Deputy Law Commissioner Warren Young, in talking about the recent Law Commission report,
Suppressing Names and Evidence [PDF] explained how the Commission wants to tighten laws around suppression, particularly those of celebrities. Young did not consider the " horse had bolted", and made an analogy between suppression and shoplifting. Namely the fact that while lots of people know the name of a certain celebrity does not mean that suppression should be done away with just as many people who shoplift does not mean that shoplifting should be decriminalised. Yet there's a distinction: Many people consider that suppression - particularly of celebrities - should not be against the law, whereas most believe shoplifting should be illegal.
Judge David Harvey spoke in the afternoon and livened things up. He thinks the Internet can be regulated, and pointed to China as an example of regulation. But when asked about sites like Facebook and Twitter, he was out of his depth. He doesn't appear to have heard of platforms such as ping.fm where you can simultaneously post an item to Facebook, Twitter, Friendfeed, blogs and other social networking sites. Rather than " the horse has bolted" he appears to think that the horse has briefly wandered out of the stable, and on a leash, but is unsure how long that leash is.

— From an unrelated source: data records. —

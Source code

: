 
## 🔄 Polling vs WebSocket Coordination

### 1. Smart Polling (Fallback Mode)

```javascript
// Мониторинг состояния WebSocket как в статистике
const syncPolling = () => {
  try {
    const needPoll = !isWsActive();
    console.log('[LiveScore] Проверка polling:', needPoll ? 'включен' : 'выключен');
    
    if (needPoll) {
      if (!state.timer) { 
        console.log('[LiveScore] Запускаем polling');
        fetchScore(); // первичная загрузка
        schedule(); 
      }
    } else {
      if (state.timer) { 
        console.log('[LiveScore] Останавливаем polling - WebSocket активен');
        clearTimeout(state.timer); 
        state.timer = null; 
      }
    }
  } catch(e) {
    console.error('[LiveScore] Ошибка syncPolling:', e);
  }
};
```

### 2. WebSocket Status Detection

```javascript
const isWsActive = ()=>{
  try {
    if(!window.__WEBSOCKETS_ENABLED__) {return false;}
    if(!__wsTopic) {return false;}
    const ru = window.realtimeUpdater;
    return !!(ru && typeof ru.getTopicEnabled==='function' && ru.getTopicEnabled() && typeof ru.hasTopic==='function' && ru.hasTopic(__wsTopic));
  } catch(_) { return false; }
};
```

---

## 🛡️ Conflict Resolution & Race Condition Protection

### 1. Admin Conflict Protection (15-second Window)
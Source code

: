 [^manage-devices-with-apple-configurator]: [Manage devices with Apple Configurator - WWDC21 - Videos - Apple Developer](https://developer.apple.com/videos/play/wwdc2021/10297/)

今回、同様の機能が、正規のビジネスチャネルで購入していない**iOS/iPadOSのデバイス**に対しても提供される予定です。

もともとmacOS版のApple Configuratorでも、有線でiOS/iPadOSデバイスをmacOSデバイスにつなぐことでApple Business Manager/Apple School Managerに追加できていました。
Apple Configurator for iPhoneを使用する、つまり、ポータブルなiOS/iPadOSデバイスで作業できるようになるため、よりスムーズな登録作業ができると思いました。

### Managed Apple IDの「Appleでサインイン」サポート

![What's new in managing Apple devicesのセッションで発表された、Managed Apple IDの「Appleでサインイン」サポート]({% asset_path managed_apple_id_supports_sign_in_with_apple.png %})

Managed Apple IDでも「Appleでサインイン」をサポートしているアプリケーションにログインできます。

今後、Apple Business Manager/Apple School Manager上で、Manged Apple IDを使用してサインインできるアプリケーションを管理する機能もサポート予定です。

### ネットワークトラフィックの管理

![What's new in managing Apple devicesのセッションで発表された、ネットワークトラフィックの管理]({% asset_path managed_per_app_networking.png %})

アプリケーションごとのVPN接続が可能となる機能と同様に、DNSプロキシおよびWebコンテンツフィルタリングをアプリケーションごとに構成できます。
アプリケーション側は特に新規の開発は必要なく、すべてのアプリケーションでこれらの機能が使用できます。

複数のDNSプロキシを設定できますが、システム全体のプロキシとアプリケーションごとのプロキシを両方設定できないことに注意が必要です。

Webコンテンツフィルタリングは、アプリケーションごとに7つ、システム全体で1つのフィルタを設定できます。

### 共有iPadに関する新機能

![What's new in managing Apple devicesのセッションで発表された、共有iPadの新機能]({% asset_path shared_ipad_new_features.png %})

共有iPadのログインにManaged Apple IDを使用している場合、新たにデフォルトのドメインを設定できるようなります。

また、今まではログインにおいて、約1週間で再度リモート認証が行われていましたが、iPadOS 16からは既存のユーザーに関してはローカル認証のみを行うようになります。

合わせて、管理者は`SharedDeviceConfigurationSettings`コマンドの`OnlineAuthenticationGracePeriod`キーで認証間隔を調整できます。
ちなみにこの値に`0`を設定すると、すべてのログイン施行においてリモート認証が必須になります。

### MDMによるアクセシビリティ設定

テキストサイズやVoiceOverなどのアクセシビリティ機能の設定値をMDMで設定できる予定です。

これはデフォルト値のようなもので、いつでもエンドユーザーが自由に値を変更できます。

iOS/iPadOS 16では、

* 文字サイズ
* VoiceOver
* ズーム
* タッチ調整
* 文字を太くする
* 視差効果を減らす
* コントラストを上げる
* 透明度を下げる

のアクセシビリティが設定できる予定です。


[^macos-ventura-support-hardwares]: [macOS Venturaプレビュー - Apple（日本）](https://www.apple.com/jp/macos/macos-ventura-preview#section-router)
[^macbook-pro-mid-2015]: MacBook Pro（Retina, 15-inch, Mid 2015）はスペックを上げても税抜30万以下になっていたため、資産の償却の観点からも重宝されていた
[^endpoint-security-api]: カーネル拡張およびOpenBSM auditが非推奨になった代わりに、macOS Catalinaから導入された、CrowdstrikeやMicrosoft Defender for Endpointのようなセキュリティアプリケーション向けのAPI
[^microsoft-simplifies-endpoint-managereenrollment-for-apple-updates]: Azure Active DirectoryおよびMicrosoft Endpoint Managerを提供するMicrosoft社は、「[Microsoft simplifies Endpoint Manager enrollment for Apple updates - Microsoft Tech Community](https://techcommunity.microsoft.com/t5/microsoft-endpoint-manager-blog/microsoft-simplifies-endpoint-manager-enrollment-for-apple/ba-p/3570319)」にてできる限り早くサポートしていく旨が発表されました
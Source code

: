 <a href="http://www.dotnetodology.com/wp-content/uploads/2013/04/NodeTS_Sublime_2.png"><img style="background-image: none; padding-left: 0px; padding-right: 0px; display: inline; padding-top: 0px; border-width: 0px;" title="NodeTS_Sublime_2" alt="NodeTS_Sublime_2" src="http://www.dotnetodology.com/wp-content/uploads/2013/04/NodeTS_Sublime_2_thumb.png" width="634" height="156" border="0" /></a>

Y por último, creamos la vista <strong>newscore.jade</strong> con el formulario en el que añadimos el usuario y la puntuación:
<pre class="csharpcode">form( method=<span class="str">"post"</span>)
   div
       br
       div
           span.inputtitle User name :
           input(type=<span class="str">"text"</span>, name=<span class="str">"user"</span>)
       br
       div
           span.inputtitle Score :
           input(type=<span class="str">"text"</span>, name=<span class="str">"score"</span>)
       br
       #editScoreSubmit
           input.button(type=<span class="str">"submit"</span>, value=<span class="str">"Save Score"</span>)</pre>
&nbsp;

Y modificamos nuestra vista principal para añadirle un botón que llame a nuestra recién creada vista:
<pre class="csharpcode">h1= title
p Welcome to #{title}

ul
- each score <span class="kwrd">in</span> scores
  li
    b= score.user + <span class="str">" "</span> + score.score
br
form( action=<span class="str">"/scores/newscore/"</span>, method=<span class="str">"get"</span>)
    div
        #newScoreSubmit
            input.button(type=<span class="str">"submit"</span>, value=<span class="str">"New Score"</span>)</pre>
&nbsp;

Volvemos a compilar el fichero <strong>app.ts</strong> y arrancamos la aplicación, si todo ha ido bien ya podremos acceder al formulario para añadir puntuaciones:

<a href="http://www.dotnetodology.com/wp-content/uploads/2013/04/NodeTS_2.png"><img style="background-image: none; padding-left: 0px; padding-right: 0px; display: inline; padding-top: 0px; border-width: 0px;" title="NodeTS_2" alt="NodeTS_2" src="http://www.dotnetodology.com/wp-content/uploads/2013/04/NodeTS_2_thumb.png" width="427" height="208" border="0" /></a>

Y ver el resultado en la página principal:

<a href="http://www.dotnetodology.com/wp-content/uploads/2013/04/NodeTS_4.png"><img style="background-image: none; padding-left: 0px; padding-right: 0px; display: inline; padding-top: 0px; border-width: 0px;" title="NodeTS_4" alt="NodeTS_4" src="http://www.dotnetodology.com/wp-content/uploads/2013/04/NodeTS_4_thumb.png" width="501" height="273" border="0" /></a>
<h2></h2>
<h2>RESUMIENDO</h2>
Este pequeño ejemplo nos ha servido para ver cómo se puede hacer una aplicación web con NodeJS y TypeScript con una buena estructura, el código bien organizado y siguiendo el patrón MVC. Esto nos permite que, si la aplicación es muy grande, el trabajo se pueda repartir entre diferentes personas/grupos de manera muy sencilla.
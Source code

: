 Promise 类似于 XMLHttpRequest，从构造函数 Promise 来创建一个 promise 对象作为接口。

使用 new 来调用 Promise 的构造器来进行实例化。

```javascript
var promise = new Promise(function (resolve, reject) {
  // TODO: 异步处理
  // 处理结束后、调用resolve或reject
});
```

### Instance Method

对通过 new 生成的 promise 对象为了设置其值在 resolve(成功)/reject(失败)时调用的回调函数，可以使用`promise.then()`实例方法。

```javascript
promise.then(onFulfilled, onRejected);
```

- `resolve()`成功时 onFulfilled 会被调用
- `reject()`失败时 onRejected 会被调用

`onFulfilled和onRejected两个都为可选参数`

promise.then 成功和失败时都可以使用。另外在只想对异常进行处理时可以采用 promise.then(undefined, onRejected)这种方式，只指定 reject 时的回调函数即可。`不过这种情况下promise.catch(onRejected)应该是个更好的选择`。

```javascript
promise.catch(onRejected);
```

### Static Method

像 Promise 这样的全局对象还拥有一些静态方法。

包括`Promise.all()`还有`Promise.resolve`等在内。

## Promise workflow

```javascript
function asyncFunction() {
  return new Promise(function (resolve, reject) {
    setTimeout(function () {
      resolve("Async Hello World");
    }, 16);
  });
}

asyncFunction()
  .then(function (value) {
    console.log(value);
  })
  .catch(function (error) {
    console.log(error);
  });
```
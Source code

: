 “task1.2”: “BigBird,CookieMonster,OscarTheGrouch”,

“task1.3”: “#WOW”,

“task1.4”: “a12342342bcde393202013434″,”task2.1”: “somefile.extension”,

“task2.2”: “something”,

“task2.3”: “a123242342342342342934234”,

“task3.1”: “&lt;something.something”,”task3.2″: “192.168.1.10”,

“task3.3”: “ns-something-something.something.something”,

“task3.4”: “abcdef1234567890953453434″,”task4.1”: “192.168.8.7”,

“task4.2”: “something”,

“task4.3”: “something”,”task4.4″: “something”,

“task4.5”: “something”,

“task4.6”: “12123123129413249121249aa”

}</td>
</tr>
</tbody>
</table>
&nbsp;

Canterbury University Associate Professor Ursula Cheer was very good on the legal side of suppression and contempt, but admittedly less clear on the tools of the Internet. She emphasised the truth that many legal people are not as clued up on social network programmes as they would like to or need to be, just as some bloggers and social networkers are ignorant of the law surrounding what they can and cannot publish. The former group don't think the horse has bolted - the latter think the horse bolted some time back. Bernard Hickey brought up what I thought was a good suggestion in that the two groups get together informally and discuss some of the issues raised, believing that the legal people and the technically savvy people, including online journalists, were "talking past each other". The question they should work towards agreement on is this: Where is the horse?
David Farrar also spoke. He was the only speaker who was not a journalist or a lawyer. He started off by discussing the prominent entertainer whose name was suppressed, and how he has seen the name on TradeMe, Yahoo Answers, and MSN NZ. I also found it on the front page of a certain Twitter search. As Farrar was talking about this suppression, and how angry he gets when people get away with breaching suppression on blogs, what did he do... he breached suppression to those with eagle eyes after telling everyone how he viewed the man's Facebook site. Oops. He also raised good points regarding what is actually a breach - a link to another site, a hint, a pointer to another site that the name is accessed. Many in the legal fraternity believed that nearly everyone under the age of 30 know who this person is, not so many over that age. I spoke to two law students during the lunch break, both were internet savvy, both were interested in Internet issues to do with suppression and contempt - both under 30 and both had no idea who this entertainer was.
The entire forum was videoed and will be available. You should be able to find it by googling it sometime.